(Records contained in a dataset)
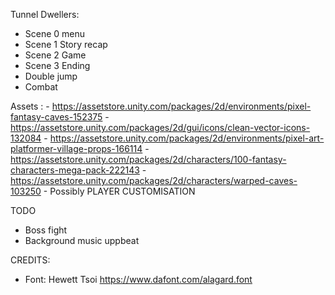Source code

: Tunnel Dwellers:

  - Scene 0 menu
  - Scene 1 Story recap
  - Scene 2 Game
  - Scene 3 Ending
  - Double jump
  - Combat

  Assets :
    - https://assetstore.unity.com/packages/2d/environments/pixel-fantasy-caves-152375
    -   https://assetstore.unity.com/packages/2d/gui/icons/clean-vector-icons-132084
    -   https://assetstore.unity.com/packages/2d/environments/pixel-art-platformer-village-props-166114
    -   https://assetstore.unity.com/packages/2d/characters/100-fantasy-characters-mega-pack-222143
    -   https://assetstore.unity.com/packages/2d/characters/warped-caves-103250
    - Possibly PLAYER CUSTOMISATION

TODO
  - Boss fight
  - Background music uppbeat

CREDITS:
  - Font: Hewett Tsoi https://www.dafont.com/alagard.font
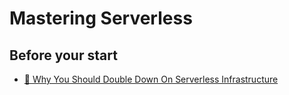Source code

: # Mastering Serverless

## Before your start

- [📖 Why You Should Double Down On Serverless Infrastructure](https://blog.mobilads.co/why-serverless)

*Activity*: Print exactly the lines that run from the line containing "## Before your start" to the end of the data, both ends included.

*Answer to this task*:
## Before your start

- [📖 Why You Should Double Down On Serverless Infrastructure](https://blog.mobilads.co/why-serverless)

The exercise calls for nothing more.